*Exercise prompt*: Write each entry out again, exactly as it is written.

-- Provided records follows --

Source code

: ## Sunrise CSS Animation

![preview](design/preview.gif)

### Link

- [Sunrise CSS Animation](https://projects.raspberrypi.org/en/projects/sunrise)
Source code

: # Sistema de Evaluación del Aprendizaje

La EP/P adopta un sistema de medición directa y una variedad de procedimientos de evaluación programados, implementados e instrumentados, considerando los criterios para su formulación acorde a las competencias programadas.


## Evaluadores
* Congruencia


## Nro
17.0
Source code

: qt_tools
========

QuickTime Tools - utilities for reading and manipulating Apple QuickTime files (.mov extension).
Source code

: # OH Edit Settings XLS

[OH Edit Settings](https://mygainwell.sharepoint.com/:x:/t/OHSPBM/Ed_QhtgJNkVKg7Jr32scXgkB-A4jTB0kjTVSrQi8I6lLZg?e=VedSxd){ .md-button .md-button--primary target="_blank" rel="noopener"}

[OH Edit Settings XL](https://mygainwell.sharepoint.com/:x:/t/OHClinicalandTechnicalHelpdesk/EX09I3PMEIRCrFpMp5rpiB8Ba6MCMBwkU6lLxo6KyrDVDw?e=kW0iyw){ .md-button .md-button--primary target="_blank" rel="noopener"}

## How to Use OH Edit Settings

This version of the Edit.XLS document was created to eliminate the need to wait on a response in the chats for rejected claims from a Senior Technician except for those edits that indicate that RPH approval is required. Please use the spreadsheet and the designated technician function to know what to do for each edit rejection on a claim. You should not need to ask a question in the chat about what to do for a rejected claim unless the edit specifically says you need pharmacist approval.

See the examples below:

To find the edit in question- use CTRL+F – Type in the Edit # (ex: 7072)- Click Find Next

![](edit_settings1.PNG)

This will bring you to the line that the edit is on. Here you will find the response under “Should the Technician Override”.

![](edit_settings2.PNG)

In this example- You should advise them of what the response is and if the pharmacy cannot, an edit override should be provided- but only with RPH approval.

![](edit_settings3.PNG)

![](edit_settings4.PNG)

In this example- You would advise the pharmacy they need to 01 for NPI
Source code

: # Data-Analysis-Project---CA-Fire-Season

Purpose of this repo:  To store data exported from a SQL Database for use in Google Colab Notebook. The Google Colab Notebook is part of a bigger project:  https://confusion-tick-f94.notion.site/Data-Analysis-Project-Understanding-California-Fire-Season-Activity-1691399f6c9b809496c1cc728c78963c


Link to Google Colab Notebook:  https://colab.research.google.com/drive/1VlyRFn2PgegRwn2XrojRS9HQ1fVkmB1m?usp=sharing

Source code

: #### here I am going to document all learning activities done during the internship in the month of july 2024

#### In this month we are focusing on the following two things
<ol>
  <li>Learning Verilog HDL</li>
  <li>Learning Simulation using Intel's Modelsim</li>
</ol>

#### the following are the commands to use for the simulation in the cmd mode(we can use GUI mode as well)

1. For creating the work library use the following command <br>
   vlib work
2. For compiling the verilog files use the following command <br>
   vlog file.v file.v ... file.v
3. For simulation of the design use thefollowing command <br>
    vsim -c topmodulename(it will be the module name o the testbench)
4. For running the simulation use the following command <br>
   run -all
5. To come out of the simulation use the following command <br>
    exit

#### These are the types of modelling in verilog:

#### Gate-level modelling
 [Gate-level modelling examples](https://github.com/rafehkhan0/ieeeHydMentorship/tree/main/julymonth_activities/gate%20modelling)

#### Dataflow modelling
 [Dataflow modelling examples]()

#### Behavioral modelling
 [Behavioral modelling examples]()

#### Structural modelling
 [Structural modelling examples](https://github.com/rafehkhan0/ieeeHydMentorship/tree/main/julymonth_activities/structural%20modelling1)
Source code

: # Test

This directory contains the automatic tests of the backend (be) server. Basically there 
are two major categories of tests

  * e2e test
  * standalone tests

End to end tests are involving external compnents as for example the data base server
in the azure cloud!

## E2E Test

-- Provided records concluded --

*Solved problem*:
Source code

: ## Sunrise CSS Animation

![preview](design/preview.gif)

### Link

- [Sunrise CSS Animation](https://projects.raspberrypi.org/en/projects/sunrise)
Source code

: # Sistema de Evaluación del Aprendizaje

La EP/P adopta un sistema de medición directa y una variedad de procedimientos de evaluación programados, implementados e instrumentados, considerando los criterios para su formulación acorde a las competencias programadas.


## Evaluadores
* Congruencia


## Nro
17.0
Source code

: qt_tools
========

QuickTime Tools - utilities for reading and manipulating Apple QuickTime files (.mov extension).
Source code

: # OH Edit Settings XLS

[OH Edit Settings](https://mygainwell.sharepoint.com/:x:/t/OHSPBM/Ed_QhtgJNkVKg7Jr32scXgkB-A4jTB0kjTVSrQi8I6lLZg?e=VedSxd){ .md-button .md-button--primary target="_blank" rel="noopener"}

[OH Edit Settings XL](https://mygainwell.sharepoint.com/:x:/t/OHClinicalandTechnicalHelpdesk/EX09I3PMEIRCrFpMp5rpiB8Ba6MCMBwkU6lLxo6KyrDVDw?e=kW0iyw){ .md-button .md-button--primary target="_blank" rel="noopener"}

## How to Use OH Edit Settings

This version of the Edit.XLS document was created to eliminate the need to wait on a response in the chats for rejected claims from a Senior Technician except for those edits that indicate that RPH approval is required. Please use the spreadsheet and the designated technician function to know what to do for each edit rejection on a claim. You should not need to ask a question in the chat about what to do for a rejected claim unless the edit specifically says you need pharmacist approval.

See the examples below:

To find the edit in question- use CTRL+F – Type in the Edit # (ex: 7072)- Click Find Next

![](edit_settings1.PNG)

This will bring you to the line that the edit is on. Here you will find the response under “Should the Technician Override”.

![](edit_settings2.PNG)

In this example- You should advise them of what the response is and if the pharmacy cannot, an edit override should be provided- but only with RPH approval.

![](edit_settings3.PNG)

![](edit_settings4.PNG)

In this example- You would advise the pharmacy they need to 01 for NPI
Source code

: # Data-Analysis-Project---CA-Fire-Season

Purpose of this repo:  To store data exported from a SQL Database for use in Google Colab Notebook. The Google Colab Notebook is part of a bigger project:  https://confusion-tick-f94.notion.site/Data-Analysis-Project-Understanding-California-Fire-Season-Activity-1691399f6c9b809496c1cc728c78963c


Link to Google Colab Notebook:  https://colab.research.google.com/drive/1VlyRFn2PgegRwn2XrojRS9HQ1fVkmB1m?usp=sharing

Source code

: #### here I am going to document all learning activities done during the internship in the month of july 2024

#### In this month we are focusing on the following two things
<ol>
  <li>Learning Verilog HDL</li>
  <li>Learning Simulation using Intel's Modelsim</li>
</ol>

#### the following are the commands to use for the simulation in the cmd mode(we can use GUI mode as well)

1. For creating the work library use the following command <br>
   vlib work
2. For compiling the verilog files use the following command <br>
   vlog file.v file.v ... file.v
3. For simulation of the design use thefollowing command <br>
    vsim -c topmodulename(it will be the module name o the testbench)
4. For running the simulation use the following command <br>
   run -all
5. To come out of the simulation use the following command <br>
    exit

#### These are the types of modelling in verilog:

#### Gate-level modelling
 [Gate-level modelling examples](https://github.com/rafehkhan0/ieeeHydMentorship/tree/main/julymonth_activities/gate%20modelling)

#### Dataflow modelling
 [Dataflow modelling examples]()

#### Behavioral modelling
 [Behavioral modelling examples]()

#### Structural modelling
 [Structural modelling examples](https://github.com/rafehkhan0/ieeeHydMentorship/tree/main/julymonth_activities/structural%20modelling1)
Source code

: # Test

This directory contains the automatic tests of the backend (be) server. Basically there 
are two major categories of tests

  * e2e test
  * standalone tests

End to end tests are involving external compnents as for example the data base server
in the azure cloud!

## E2E Test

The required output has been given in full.